Looking very much like an Old-Testament prophet, Ahmed Salim Faraj Abu Khatallah was arraigned Monday on 17 additional charges related to the attack on the U.S. Embassy in Benghazi.
Khatallah said nothing as he stood in a green jumpsuit with “Alexandria Inmate” stenciled on the back while his lawyer, federal public defender Michelle Peterson, entered for him a plea of not guilty.
No trial date has yet been set as the prosecutors say they need more time to gather and redact the “thousands and thousands of pages” and hundreds of hours of video before turning them over to the defense.
“From here on out you are stuck with me,” US District Court Judge Christopher R. Cooper told Ahmed Abu Khattala. The Benghazi suspect has previously twice appeared in court but this was his first time before the trial judge At the conclusion of the very brief status hearing – which didn’t reveal much beyond that the judge’s wife used to work for the DOJ – Judge Cooper set the next hearing date in September. It’s likely we’ll see Khattala before then as a grand jury is expected to bring additional charges.
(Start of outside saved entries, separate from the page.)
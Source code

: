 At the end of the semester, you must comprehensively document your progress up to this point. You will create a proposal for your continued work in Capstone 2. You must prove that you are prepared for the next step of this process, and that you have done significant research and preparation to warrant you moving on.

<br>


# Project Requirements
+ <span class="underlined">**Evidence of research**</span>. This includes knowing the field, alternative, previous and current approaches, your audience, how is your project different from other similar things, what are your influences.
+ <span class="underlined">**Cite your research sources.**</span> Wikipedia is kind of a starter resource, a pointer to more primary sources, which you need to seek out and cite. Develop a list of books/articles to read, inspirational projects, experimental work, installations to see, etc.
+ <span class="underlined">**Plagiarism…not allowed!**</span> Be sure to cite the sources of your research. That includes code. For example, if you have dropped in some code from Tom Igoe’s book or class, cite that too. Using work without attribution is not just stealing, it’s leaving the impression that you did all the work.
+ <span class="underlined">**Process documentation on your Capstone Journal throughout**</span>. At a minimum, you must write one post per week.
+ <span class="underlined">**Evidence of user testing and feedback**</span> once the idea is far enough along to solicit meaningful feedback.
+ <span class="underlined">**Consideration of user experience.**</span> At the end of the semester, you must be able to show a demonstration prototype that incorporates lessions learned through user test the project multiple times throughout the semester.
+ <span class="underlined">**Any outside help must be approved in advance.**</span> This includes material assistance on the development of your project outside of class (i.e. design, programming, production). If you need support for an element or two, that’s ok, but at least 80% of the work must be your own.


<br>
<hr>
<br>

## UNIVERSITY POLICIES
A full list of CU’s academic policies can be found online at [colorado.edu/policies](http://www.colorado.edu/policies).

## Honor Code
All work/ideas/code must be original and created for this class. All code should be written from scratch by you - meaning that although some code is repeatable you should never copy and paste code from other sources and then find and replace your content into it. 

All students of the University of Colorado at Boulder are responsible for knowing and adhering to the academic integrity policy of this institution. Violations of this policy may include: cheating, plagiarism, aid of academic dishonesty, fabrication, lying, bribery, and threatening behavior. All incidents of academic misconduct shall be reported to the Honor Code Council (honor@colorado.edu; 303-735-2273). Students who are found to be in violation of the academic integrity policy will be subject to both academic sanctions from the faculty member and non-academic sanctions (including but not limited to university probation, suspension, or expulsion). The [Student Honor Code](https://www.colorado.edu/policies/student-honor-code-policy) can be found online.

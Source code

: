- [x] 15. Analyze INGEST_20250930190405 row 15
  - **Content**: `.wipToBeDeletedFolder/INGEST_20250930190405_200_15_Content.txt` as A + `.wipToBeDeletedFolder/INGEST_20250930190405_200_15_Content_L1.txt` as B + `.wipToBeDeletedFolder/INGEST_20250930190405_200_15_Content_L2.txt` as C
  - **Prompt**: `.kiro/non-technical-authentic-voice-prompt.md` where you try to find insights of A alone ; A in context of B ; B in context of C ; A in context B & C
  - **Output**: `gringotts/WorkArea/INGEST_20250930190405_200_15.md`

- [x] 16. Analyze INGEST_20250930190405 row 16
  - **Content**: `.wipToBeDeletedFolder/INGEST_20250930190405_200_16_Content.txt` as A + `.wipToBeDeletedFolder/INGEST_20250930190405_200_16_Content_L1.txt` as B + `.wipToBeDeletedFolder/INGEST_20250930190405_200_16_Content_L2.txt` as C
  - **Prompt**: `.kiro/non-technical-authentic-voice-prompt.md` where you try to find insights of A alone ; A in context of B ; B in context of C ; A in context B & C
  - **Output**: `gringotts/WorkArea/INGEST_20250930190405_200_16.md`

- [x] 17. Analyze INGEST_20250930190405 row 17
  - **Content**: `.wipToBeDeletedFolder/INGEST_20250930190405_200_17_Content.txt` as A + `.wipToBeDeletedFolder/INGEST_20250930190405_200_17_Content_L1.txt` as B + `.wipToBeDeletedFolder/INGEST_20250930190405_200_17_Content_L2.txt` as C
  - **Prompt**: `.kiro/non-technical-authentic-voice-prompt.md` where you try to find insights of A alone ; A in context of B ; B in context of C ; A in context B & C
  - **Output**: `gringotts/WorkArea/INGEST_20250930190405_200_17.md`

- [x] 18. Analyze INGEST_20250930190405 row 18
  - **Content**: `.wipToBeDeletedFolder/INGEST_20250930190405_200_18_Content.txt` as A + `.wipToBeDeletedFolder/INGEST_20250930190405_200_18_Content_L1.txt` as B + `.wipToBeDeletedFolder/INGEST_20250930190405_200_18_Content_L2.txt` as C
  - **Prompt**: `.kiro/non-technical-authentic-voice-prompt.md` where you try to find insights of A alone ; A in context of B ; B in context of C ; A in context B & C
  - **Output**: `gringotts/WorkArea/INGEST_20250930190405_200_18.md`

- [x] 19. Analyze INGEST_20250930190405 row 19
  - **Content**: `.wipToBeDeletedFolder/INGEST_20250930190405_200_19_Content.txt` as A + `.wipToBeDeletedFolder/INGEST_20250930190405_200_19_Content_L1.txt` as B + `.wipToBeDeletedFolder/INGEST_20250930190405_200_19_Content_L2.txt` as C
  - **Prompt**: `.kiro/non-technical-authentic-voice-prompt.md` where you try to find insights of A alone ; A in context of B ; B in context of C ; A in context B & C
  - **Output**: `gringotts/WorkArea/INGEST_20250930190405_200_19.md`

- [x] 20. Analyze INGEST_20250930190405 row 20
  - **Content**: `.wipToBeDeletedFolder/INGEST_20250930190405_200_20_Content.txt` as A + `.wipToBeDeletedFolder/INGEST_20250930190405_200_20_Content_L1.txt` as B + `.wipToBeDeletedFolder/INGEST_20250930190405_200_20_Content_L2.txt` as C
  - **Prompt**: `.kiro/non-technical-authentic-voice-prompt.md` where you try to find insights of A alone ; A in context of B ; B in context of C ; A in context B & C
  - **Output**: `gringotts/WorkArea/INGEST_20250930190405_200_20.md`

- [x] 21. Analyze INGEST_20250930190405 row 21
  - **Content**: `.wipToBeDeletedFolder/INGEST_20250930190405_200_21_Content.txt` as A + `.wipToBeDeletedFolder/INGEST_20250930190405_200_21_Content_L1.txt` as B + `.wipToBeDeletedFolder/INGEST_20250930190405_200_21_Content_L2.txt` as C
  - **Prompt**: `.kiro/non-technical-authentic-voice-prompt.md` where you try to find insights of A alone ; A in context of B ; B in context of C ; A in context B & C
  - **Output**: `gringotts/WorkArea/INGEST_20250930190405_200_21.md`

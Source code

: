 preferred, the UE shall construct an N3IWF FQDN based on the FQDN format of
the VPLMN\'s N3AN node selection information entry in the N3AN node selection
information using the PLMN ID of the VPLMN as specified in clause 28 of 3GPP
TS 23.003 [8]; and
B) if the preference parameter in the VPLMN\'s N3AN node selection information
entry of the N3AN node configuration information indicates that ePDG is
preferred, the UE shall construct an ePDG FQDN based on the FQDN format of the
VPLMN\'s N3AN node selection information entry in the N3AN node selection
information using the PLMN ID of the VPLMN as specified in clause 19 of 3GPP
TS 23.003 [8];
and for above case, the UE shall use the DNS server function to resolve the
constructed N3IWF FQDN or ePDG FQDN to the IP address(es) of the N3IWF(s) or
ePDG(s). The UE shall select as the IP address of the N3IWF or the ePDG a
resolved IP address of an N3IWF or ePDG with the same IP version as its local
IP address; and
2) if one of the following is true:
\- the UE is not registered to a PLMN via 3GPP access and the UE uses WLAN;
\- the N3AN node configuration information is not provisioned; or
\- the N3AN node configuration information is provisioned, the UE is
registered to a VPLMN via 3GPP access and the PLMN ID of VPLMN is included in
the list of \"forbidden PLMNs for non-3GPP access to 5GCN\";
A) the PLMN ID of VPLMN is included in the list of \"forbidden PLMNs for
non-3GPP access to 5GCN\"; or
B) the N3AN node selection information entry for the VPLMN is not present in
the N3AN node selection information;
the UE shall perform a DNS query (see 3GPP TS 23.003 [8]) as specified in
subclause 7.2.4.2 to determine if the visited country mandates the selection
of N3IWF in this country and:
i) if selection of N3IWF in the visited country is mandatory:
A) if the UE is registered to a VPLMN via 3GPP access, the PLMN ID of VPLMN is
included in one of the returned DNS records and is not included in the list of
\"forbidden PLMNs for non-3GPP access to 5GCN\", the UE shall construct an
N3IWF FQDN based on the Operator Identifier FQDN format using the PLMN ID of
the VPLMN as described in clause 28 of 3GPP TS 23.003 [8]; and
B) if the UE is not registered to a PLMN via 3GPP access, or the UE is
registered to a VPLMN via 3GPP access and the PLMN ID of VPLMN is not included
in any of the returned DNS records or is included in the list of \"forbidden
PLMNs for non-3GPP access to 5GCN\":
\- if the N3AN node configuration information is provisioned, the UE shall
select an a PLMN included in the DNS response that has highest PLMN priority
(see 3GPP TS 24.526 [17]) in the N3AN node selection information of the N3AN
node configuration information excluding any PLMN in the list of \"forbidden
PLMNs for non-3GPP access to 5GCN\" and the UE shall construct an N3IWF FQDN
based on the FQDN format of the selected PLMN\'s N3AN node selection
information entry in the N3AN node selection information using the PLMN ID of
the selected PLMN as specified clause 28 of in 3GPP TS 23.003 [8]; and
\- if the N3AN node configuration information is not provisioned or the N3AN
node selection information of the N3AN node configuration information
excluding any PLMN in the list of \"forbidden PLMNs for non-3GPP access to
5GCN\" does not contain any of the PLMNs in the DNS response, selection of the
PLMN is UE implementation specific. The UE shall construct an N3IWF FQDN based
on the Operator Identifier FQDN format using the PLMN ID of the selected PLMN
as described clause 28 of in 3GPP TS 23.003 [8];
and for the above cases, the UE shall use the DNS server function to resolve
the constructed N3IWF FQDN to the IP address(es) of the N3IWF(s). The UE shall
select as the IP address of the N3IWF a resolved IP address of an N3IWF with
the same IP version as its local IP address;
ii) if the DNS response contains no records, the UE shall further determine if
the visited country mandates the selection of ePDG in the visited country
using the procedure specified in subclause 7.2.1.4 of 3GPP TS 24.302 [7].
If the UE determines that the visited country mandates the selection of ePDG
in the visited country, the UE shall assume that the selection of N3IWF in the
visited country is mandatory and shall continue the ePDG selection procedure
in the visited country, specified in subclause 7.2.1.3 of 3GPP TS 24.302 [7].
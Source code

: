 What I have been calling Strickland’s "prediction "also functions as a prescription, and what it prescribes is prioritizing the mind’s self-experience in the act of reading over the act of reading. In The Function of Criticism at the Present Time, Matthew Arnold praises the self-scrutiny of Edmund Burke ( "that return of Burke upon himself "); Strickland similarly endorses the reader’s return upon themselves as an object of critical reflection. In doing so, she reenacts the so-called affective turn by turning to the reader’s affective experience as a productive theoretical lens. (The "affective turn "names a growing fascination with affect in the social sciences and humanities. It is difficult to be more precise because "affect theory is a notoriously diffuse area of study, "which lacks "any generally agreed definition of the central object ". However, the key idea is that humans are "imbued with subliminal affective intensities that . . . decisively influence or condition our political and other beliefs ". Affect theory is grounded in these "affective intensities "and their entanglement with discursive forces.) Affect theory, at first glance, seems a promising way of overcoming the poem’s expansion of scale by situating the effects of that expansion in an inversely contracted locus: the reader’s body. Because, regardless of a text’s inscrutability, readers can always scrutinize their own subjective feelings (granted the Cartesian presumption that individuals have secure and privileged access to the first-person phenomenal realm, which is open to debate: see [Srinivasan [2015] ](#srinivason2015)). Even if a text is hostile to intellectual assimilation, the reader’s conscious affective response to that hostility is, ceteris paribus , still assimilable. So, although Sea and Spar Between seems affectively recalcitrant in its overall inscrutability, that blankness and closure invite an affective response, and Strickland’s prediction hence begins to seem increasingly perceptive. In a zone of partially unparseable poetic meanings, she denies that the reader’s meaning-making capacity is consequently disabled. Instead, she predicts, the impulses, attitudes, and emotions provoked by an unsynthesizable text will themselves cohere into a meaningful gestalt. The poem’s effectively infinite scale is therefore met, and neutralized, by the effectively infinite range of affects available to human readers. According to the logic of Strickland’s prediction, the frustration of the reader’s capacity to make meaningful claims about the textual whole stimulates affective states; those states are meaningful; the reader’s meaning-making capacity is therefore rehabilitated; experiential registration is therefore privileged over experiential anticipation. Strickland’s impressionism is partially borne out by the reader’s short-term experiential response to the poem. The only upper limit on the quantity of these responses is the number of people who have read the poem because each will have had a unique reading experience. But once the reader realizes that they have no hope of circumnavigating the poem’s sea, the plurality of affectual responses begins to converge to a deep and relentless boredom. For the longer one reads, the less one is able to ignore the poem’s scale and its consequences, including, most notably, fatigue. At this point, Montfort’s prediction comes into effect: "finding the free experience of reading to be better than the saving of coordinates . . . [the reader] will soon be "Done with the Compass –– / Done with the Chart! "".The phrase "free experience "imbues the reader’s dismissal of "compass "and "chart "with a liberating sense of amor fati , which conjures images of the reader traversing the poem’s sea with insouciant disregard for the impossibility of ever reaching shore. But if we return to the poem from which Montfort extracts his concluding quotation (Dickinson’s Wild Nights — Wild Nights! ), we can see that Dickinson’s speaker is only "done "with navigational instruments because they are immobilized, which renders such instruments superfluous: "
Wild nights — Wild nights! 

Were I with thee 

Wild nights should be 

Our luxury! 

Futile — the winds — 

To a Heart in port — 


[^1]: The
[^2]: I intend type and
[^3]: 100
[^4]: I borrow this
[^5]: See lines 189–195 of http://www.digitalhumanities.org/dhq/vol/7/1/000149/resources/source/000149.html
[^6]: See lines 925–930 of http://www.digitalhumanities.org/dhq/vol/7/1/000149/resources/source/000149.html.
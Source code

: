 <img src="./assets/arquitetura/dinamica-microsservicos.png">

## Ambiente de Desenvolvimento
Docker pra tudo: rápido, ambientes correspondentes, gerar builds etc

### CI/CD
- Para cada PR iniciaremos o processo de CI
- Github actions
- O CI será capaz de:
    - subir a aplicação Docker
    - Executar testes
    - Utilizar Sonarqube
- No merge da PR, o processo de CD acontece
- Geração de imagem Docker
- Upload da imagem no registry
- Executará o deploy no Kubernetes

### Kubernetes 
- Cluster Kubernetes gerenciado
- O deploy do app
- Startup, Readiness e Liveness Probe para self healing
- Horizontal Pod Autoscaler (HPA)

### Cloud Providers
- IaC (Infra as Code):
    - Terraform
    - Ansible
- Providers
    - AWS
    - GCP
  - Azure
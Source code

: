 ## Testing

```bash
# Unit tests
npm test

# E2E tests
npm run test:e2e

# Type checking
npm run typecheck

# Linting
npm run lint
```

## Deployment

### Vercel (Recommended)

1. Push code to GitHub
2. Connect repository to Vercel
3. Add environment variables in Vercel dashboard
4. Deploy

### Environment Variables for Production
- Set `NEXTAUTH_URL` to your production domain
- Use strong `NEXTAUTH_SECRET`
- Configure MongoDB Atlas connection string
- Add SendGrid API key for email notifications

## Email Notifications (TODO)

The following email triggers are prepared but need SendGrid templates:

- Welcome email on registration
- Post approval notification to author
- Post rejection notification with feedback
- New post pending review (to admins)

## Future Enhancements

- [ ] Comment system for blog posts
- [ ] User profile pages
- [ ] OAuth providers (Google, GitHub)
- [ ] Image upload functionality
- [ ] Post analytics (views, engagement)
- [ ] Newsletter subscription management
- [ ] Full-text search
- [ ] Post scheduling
You may wonder how I got in so much detail of the courtroom in the short time, maybe 15 minutes that the hearing lasted. Most of it, on the left side, was sketched during an hour-long hearing in a civil case that preceded Khattala’s. I did the background, the court reporter and the judge, leaving only the lawyers and defendant to do once the actual hearing got under way. Some have been critical of this approach, saying the drawing should be done entirely as the events unfold. I don’t agree. I’m telling a nonfiction story about what I have witnessed, and I need to use certain tools to edit, compress, and highlight so that my story/drawing is readable. I even went further and pulled Khattala from the background to the foreground. Is that wrong?
Ahmed Abu Khattala, suspect in the attack on the american embassy in Benghazi, was back in a Washington courtroom for a detention hearing. I failed to notice it last time but Khattala appears to have a zebibah, or prayer bump, on his forehead. Zacarias Moussaoui developed one about halfway through his trial; I wonder if he still has it, and if it’s any larger after eight years in solitary.
There was some trouble setting up the audio for the translator so we had a little more time to observe Khattala as they tried to get his earphones working.
As expected the government asked that Khatalla be held without bail, and his lawyer, Federal Public Defender Michelle Peterson said Mr. Khattala had no objection for now.
Khattala will be back in court next Tuesday.
“He looks like Moses” said the US marshal as he looked at the sketch I was working on. He did indeed look pretty wild as he was escorted into a DC courtroom looking perplexed. Two weeks ago he was seized on the Libyan coast and brought here aboard a U.S. warship.
“I never knew Santa Claus was a terrorist”, someone tweeted in response to my Twitter post of the above sketch.
Khattala will be back in court on Wednesday for a detention hearing. I wonder if the flak-vested heavily armed US marshals will again be out in full force around the courthouse?